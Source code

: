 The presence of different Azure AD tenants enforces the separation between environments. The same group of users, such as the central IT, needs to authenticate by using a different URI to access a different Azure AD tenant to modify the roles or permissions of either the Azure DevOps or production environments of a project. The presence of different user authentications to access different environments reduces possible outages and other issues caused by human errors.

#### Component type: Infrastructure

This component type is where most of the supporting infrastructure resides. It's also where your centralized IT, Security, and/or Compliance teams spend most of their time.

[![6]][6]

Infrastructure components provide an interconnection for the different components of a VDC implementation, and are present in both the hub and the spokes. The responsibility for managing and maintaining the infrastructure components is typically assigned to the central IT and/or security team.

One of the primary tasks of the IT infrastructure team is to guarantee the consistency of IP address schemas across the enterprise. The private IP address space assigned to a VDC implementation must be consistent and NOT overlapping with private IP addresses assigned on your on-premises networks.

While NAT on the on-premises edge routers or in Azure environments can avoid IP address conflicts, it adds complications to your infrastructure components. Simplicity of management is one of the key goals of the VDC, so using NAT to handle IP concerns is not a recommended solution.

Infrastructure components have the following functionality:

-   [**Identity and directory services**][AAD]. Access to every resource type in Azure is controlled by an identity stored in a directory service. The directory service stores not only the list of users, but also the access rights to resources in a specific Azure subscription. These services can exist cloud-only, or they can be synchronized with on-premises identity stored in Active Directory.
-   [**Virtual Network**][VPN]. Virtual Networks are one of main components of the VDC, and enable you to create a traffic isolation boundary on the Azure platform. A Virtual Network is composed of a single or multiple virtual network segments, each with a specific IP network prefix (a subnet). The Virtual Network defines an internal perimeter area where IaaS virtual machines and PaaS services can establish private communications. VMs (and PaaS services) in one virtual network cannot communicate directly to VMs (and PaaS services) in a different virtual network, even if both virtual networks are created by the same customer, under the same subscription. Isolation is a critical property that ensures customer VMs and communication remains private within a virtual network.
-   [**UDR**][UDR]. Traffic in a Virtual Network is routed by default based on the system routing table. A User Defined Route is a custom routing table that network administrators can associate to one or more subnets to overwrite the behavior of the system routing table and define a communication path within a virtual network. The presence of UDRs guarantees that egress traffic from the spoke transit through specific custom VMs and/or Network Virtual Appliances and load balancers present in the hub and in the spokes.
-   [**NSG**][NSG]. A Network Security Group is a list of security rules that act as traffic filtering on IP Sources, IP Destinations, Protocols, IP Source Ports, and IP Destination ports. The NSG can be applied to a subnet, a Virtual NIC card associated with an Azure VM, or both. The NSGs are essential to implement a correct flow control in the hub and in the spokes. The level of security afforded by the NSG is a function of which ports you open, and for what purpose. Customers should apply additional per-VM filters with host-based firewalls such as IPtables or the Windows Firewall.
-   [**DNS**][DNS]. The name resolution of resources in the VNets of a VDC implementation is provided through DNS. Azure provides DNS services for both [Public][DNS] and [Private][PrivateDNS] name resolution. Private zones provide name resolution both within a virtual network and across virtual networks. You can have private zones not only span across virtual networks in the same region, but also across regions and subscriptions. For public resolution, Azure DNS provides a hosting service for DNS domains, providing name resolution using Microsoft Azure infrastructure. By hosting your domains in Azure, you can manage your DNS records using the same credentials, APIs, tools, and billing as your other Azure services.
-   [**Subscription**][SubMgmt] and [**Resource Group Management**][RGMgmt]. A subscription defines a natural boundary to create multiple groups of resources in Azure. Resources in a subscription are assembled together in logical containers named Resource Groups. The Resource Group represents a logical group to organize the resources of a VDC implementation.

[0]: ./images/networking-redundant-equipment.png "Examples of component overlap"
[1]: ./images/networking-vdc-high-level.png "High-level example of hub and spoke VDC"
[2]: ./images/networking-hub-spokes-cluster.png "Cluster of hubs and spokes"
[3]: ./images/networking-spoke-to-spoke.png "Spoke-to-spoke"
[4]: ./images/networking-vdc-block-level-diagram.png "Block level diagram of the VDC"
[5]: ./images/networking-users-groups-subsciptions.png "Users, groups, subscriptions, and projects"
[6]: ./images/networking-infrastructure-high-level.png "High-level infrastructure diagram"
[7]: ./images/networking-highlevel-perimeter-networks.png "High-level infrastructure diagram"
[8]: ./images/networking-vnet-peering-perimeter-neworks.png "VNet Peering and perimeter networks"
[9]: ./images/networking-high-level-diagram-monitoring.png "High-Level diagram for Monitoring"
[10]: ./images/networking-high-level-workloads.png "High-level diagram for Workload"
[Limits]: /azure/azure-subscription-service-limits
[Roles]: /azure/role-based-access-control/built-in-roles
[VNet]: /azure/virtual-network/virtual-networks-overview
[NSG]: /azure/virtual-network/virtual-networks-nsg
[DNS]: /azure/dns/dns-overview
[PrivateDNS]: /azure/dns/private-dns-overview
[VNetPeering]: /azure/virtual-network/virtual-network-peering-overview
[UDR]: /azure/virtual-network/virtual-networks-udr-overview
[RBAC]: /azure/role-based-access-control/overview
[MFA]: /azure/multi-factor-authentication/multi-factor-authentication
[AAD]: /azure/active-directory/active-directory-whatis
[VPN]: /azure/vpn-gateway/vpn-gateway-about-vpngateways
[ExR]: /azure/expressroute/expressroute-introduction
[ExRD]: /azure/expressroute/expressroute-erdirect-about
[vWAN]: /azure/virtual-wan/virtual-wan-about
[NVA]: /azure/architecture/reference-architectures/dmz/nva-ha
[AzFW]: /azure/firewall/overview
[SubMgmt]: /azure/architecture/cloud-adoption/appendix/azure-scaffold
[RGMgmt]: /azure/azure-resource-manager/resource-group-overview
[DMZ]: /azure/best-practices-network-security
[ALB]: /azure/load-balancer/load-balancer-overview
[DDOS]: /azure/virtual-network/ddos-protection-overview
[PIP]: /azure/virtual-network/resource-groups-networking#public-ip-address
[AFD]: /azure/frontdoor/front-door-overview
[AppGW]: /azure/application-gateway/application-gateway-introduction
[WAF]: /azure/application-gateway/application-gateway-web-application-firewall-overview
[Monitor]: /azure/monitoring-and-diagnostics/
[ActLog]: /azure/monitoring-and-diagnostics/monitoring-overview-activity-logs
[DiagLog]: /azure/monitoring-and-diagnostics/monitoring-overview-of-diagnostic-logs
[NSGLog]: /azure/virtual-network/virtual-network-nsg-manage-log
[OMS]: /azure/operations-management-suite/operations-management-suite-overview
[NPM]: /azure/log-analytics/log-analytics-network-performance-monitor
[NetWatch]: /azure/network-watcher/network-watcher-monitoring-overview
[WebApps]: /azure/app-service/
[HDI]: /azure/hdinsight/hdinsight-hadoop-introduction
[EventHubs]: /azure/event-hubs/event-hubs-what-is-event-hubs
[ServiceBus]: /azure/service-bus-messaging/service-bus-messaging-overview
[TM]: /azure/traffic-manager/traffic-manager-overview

———

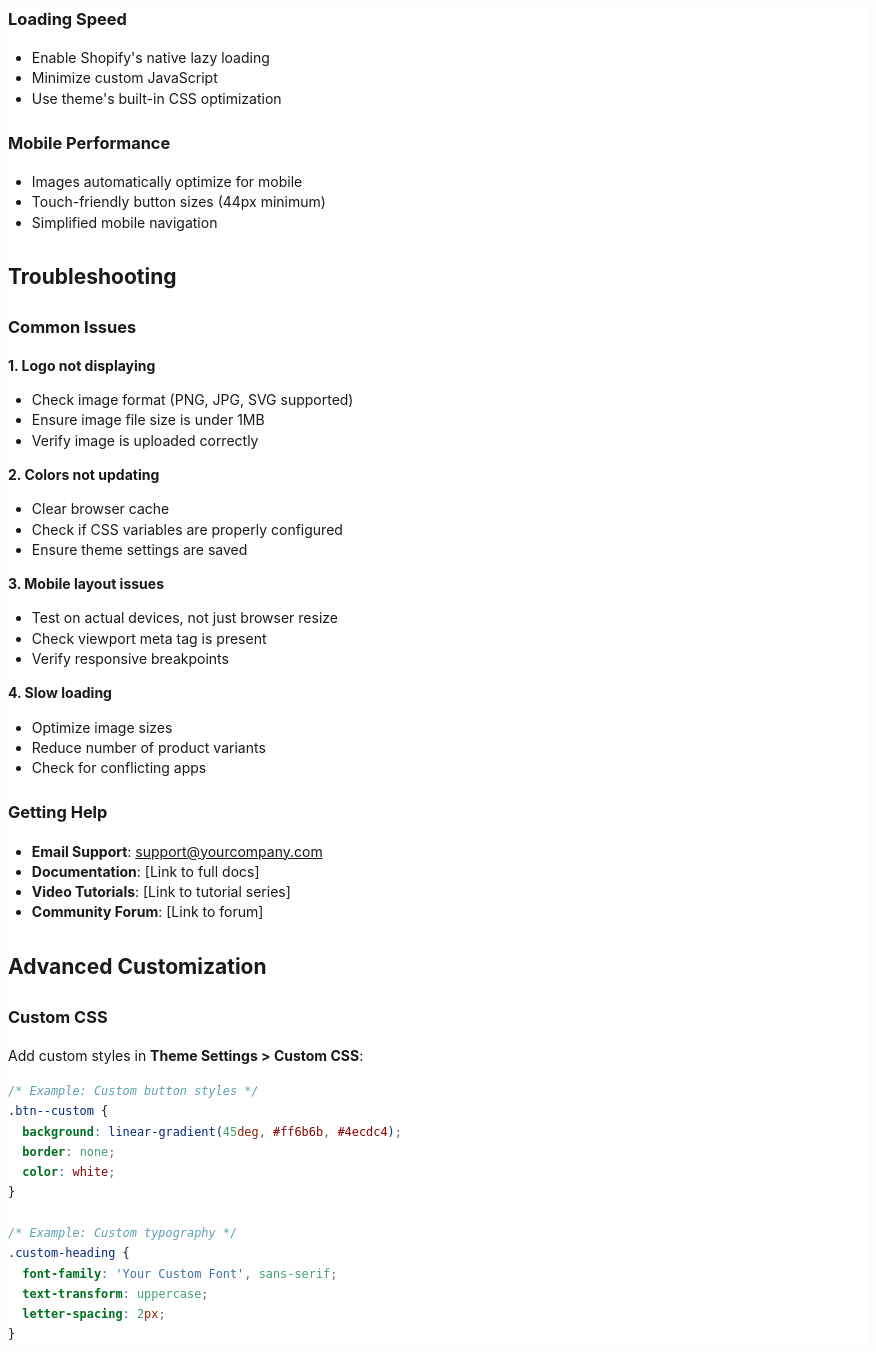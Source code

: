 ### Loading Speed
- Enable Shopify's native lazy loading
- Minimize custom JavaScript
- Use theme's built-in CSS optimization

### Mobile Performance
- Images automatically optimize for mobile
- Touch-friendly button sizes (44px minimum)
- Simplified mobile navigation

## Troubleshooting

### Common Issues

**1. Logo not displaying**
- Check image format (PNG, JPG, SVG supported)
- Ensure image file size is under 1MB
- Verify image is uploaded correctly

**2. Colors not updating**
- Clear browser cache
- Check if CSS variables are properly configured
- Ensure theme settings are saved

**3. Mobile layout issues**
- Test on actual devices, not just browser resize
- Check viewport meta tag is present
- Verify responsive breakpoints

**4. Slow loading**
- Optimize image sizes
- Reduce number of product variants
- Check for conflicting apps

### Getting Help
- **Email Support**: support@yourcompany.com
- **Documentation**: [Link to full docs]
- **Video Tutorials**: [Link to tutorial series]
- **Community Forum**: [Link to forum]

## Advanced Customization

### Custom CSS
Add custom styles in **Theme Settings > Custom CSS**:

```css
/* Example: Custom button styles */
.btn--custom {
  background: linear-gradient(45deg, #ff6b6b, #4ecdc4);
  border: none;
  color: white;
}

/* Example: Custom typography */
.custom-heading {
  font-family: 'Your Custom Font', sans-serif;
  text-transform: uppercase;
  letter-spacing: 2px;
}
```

———

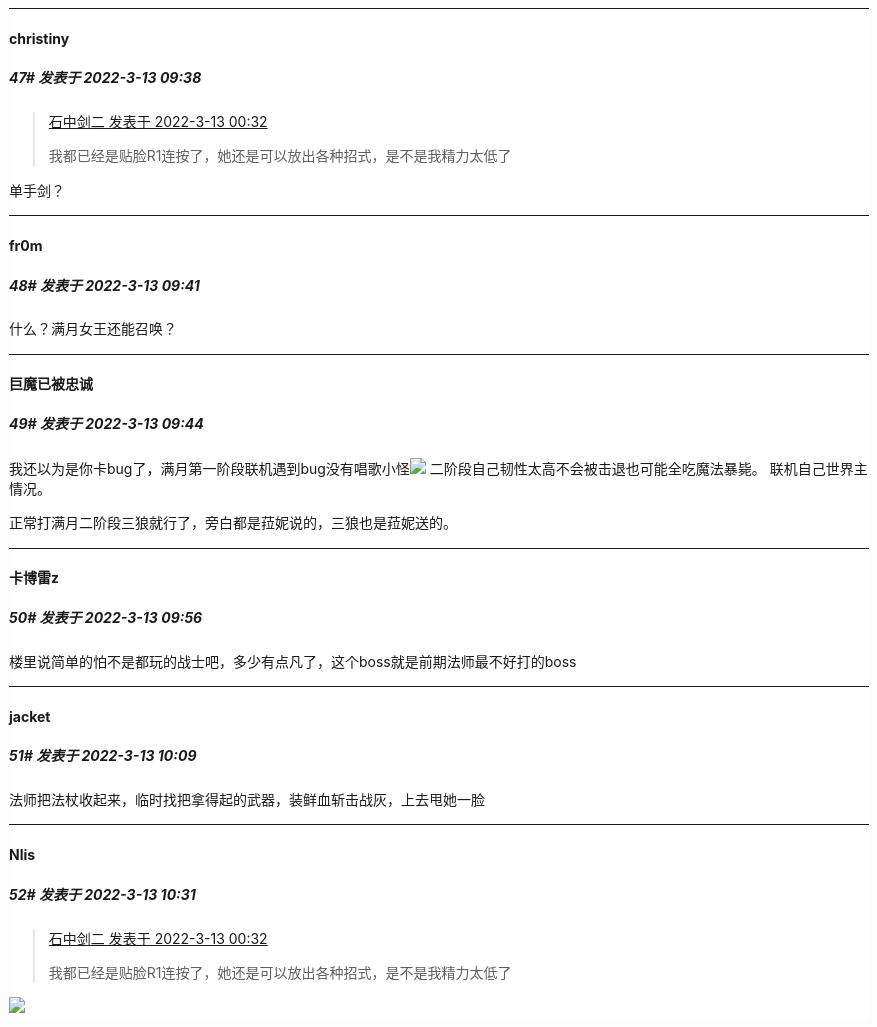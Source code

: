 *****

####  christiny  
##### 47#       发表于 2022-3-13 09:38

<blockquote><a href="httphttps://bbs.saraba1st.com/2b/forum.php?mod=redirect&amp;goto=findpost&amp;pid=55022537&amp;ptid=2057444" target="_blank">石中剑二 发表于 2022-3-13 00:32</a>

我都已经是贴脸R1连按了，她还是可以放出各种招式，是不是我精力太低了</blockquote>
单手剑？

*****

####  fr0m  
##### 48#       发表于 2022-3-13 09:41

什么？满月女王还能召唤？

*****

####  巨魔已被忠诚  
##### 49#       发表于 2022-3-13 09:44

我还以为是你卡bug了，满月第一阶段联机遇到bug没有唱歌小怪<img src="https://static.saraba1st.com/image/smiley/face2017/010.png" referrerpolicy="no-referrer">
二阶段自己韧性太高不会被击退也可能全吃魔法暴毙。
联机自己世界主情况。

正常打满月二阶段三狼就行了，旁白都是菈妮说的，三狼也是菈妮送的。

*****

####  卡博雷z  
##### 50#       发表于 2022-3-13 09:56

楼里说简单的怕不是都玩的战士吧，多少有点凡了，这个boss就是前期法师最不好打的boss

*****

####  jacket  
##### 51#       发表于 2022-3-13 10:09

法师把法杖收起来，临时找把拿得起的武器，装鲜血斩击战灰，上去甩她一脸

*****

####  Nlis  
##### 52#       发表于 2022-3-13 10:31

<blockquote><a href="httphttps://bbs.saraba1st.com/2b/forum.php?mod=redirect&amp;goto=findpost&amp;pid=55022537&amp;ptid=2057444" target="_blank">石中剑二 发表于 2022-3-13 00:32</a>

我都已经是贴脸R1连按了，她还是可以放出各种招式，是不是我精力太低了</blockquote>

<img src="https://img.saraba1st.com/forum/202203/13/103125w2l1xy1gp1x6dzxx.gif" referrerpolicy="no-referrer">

———

_WHAT YOU WILL DO_:
Return only the lines of the records in which the string "Link" appears.

_RESPONSE TO THIS EXERCISE_:
- **Documentation**: [Link to full docs]
- **Video Tutorials**: [Link to tutorial series]
- **Community Forum**: [Link to forum]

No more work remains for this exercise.